Although the entries contain pictures, repeat only their words, exactly as written.
==*==
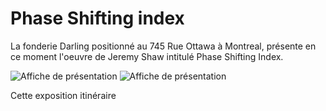 # Phase Shifting index
La fonderie Darling positionné au 745 Rue Ottawa à Montreal, présente en ce moment l'oeuvre de Jeremy Shaw intitulé Phase Shifting Index.

![Affiche de présentation](media/pamphlet_oeuvre.JPG)
![Affiche de présentation](media/entree_fonderie.JPG)

Cette exposition itinéraire 
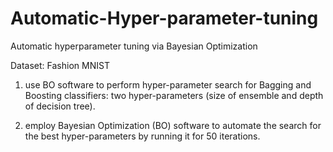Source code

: # Automatic-Hyper-parameter-tuning
Automatic hyperparameter tuning via Bayesian Optimization

Dataset: Fashion MNIST

1. use BO software to perform hyper-parameter search for Bagging and Boosting classifiers: two
hyper-parameters (size of ensemble and depth of decision tree).

2. employ Bayesian Optimization (BO) software to automate the search for the best
hyper-parameters by running it for 50 iterations.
==*==
* **ANSWER TO THE EXERCISE**:
 # Phase Shifting index
La fonderie Darling positionné au 745 Rue Ottawa à Montreal, présente en ce moment l'oeuvre de Jeremy Shaw intitulé Phase Shifting Index.

![Affiche de présentation](media/pamphlet_oeuvre.JPG)
![Affiche de présentation](media/entree_fonderie.JPG)

Cette exposition itinéraire 
Source code

: # Automatic-Hyper-parameter-tuning
Automatic hyperparameter tuning via Bayesian Optimization

Dataset: Fashion MNIST

1. use BO software to perform hyper-parameter search for Bagging and Boosting classifiers: two
hyper-parameters (size of ensemble and depth of decision tree).

2. employ Bayesian Optimization (BO) software to automate the search for the best
hyper-parameters by running it for 50 iterations.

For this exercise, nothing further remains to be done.